I often wonder about the lost opportunities, in a world where so many are forced to struggle for their own survival while in the rich world we thrive.  As an example, look at the Nobel Prize winners for 2015:
Nobel Prize in Physics – Japan and Canada
Nobel Prize in Chemistry – Sweden, USA, Turkey (based in USA)
Nobel Prize in Physiology or Medicine – Ireland, Japan
Nobel Prize in Literature – Ukraine
Nobel Peace Prize – Tunisia
Sveriges Riksbank Prize in Economic Sciences in Memory of Alfred Nobel – UK (based in USA)
It is good to note that both peace and literature prizes were won by people from developing countries.  Still, of the world’s 7.1 billion population, only 1.2 billion live in “the wealthy world”, showing an over-represenation of accomplishment in prosperous nations.  This supports my point that we all lose out when a large proportion of the world are forced to focus on survival rather than attaining higher goals which we could all benefit from.

The struggling population in Cambodia and the prosperous population in Australia are so polar opposite on so many levels that it is difficult as an Australian, to imagine such insecurity as exists in the poor world.  In Australia, our threshold for stress is a very different beast.  We don’t look outside our windows to sights of poverty in every direction.  Our families are not hungry.  Our children are not at risk of illiteracy due to an education system we cannot maintain or afford.  There is a publicly funded safety net for those facing unemployment, financial distress or illness.  None of it is perfect, but it exists and it functions.  Charities raise money for such things as Make-A-Wish and medical research which will probably only benefit wealthy nations, because there is no need to fund the primary needs of our population, all of  whom have access to shelter, food, education and health care.

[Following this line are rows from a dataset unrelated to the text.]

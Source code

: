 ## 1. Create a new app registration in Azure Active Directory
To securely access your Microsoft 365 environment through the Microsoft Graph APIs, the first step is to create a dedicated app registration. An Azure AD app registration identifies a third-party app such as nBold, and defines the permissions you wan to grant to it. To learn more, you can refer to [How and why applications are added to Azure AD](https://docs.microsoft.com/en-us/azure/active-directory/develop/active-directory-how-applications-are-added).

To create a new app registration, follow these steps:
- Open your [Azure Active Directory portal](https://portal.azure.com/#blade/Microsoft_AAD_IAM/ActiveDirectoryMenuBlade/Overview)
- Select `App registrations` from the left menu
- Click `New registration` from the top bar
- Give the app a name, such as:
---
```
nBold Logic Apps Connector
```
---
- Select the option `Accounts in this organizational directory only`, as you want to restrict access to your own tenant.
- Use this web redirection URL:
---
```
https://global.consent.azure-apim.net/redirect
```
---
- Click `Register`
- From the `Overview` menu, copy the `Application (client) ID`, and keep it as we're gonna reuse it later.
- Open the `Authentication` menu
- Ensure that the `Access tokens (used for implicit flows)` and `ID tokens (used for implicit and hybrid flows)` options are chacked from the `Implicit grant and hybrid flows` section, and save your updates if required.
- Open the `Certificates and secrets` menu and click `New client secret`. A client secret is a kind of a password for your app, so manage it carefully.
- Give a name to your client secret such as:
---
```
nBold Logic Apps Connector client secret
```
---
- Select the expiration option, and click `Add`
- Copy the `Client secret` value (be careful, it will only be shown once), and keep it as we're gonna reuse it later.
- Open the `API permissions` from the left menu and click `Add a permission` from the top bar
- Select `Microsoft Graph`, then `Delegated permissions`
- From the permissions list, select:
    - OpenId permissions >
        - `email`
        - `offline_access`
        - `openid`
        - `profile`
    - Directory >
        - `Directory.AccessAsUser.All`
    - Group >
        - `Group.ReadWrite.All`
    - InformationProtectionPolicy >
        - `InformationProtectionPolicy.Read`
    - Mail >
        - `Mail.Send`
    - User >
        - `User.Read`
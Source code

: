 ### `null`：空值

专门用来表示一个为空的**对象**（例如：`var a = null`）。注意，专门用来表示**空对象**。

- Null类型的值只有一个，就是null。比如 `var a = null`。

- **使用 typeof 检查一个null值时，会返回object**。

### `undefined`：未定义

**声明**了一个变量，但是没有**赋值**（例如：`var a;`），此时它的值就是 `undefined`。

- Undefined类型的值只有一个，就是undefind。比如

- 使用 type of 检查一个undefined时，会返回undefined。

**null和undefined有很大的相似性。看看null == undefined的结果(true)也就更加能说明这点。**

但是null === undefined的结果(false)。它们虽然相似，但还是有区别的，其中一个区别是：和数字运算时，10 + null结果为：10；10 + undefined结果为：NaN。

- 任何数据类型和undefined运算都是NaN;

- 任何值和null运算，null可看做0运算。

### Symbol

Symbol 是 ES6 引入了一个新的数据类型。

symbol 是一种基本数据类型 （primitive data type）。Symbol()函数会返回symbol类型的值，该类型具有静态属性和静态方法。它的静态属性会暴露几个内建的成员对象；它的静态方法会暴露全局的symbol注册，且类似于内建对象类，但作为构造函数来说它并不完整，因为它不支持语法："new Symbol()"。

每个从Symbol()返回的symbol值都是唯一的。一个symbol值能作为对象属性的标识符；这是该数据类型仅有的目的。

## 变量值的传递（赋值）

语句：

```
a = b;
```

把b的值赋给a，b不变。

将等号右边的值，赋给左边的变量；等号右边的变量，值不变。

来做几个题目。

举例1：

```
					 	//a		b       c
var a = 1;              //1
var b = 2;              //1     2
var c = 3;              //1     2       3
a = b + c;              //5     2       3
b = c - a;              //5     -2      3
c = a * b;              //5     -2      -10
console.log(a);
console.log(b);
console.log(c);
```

As a consequence of this relative safety and comfort, we are all at risk of suffering from affluenza.  It probably won’t make us offenders in the criminal justice system, but it could (and does) make us ignorant of reality as it is for our fellow human beings, and of the part we play in that reality, for example as consumers looking for affordable (cheap) products made in third world nations.  We could and should play a much more positive role, which would be as much to our own benefit as to anyone else’s.